UNITED FOR A FAIR CONTRACT: Local 483 members rally in Terry Schrunk park May 25, across from City Hall.

By Don McIntosh

PORTLAND — Over 100 members of Laborers Local 483 gathered across from City Hall May 25 to protest the slow pace of contract bargaining with the City. Local 483 is negotiating on its own for the first time since it left the multi-union District Council of Trades Unions last year. Contracts for two Local 483-represented groups expire June 30 — a unit of about 600 workers in 37 classifications who maintain roads, sewers, pump stations, wastewater treatment facilities, parks and community centers; and a fluctuating unit of 400 to 700 workers who staff city recreation centers. Wage increases are the top issue for both groups.

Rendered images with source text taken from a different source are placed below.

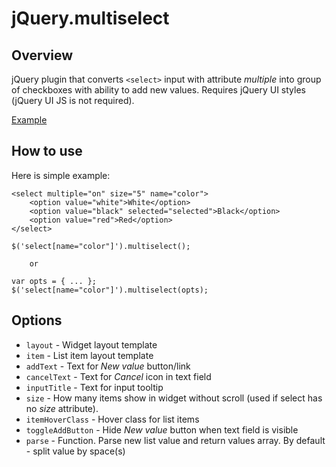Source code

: jQuery.multiselect
==================

Overview
--------

jQuery plugin that converts `<select>` input with attribute *multiple* into group of checkboxes with ability to add new values. Requires jQuery UI styles (jQuery UI JS is not required).

[Example](http://std42.ru/jquery-multiselect/)

How to use
----------

Here is simple example:

	<select multiple="on" size="5" name="color">
		<option value="white">White</option>
		<option value="black" selected="selected">Black</option>
		<option value="red">Red</option>
	</select>

	$('select[name="color"]').multiselect();

		or 

	var opts = { ... };
	$('select[name="color"]').multiselect(opts);


Options
-------

* `layout` - Widget layout template
* `item` - List item layout template
* `addText` - Text for *New value* button/link
* `cancelText` - Text for *Cancel* icon in text field
* `inputTitle` - Text for input tooltip
* `size` - How many items show in widget without scroll (used if select has no *size* attribute).
* `itemHoverClass` - Hover class for list items
* `toggleAddButton` - Hide *New value* button when text field is visible
* `parse` - Function. Parse new list value and return values array. By default - split value by space(s)



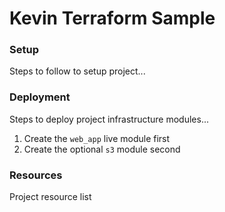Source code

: # Kevin Terraform Sample

### Setup

Steps to follow to setup project...

### Deployment

Steps to deploy project infrastructure modules...

1. Create the `web_app` live module first
2. Create the optional `s3` module second

### Resources

Project resource list

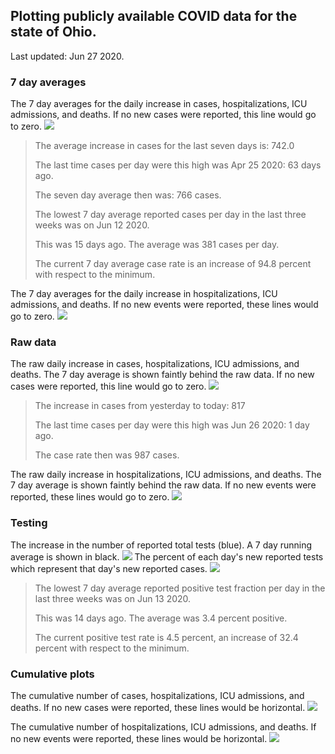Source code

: ## Plotting publicly available COVID data for the state of Ohio. 

Last updated: Jun 27 2020. 

### 7 day averages
The 7 day averages for the daily increase in cases, hospitalizations, ICU admissions, and deaths. If no new cases were reported, this line would go to zero.
![](7dayaverage_cases.png)

>The average increase in cases for the last seven days is: 742.0
>
>The last time cases per day were this high was Apr 25 2020: 63 days ago.
>
>The seven day average then was: 766 cases.
>
>
>The lowest 7 day average reported cases per day in the last three weeks was on Jun 12 2020.
>
>This was 15 days ago. The average was 381 cases per day.
>
>The current 7 day average case rate is an increase of 94.8 percent with respect to the minimum.

The 7 day averages for the daily increase in hospitalizations, ICU admissions, and deaths. If no new events were reported, these lines would go to zero.
![](7dayaverage_hospital.png)

### Raw data
The raw daily increase in cases, hospitalizations, ICU admissions, and deaths. The 7 day average is shown faintly behind the raw data. If no new cases were reported, this line would go to zero.
![](DailyCases.png)

>The increase in cases from yesterday to today: 817 
>
>The last time cases per day were this high was Jun 26 2020: 1 day ago. 
>
>The case rate then was 987 cases.

The raw daily increase in hospitalizations, ICU admissions, and deaths. The 7 day average is shown faintly behind the raw data. If no new events were reported, these lines would go to zero.
![](DailyHospitalizations.png)

### Testing
The increase in the number of reported total tests (blue). A 7 day running average is shown in black.
![](DailyTests.png)
The percent of each day's new reported tests which represent that day's new reported cases.
![](percentpositive_tests.png)

>The lowest 7 day average reported positive test fraction per day in the last three weeks was on Jun 13 2020.
>
>This was 14 days ago. The average was 3.4 percent positive. 
>
>The current positive test rate is 4.5 percent, an increase of 32.4 percent with respect to the minimum. 

### Cumulative plots
The cumulative number of cases, hospitalizations, ICU admissions, and deaths. If no new cases were reported, these lines would be horizontal.
![](Cases.png)

The cumulative number of hospitalizations, ICU admissions, and deaths. If no new events were reported, these lines would be horizontal.
![](Hospitalizations.png)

Kassey Diaz, a member of the union bargaining team for the maintenance unit, says she and her coworkers haven’t gotten more than cost-of-living raises in the 30 years she’s been a City utility worker. And that’s becoming a real problem, because the Consumer Price Index that the raises are based on isn’t reflecting the reality of the rapid rent and home price increases of recent years. The CPI has been rising at 1 to 3 percent a year, but rents are rising more than 10 percent a year. Local 483 wants a cost-of-living increase “floor” of at least 2.5 percent, while City managers want to keep the current 1 percent floor. Local 483 is also proposing that the City start thinking about paying wages comparable to other high-cost West Coast cities, like Seattle and San Francisco.

“We want a living wage for all City workers, no exceptions.” — Aubrie Cooper, part-time front desk worker at Matt Dishman Community Center, and a member of the union bargaining team

“Our public employees are getting forced out of the city they work in,” said Local 483 spokesperson Tom Colett. “Are we going to become the next New York or San Francisco, where we have workers who come into the city to work but can’t afford to live here?”

The two sides also differ over comp time policy: Local 483 wants to return to an 80-hour “rolling” comp time bank; the City wants a fixed limit of 120 hours a year, and for comp time to accrue only for unscheduled overtime.

For the rec center unit, meanwhile, priorities are longevity pay for long-term workers, and a starting wage of at least $15 an hour.

“We want a living wage for all City workers, no exceptions,” said bargaining team member Aubrie Cooper, a part-time front desk worker at Matt Dishman Community Center.

So far, City negotiators haven’t agreed to the proposed raises.

“Our answer to their ‘no’s’ is ‘no,’” Local 483 president Will Tucker told rally-goers.

MORE: See more photos from the May 25 contract rally at our Flickr page.

LIVABLE PORTLAND: Mt. Scott Community Center worker Kate MacQuarrie and union staffer Tom Colett present petitions to Commissioner Chloe Eudaly’s chief of staff, Marshall Runkel. The message: City pay must consider the cost of housing. “I would love to not have to live with four roommates,” MacQuarrie said.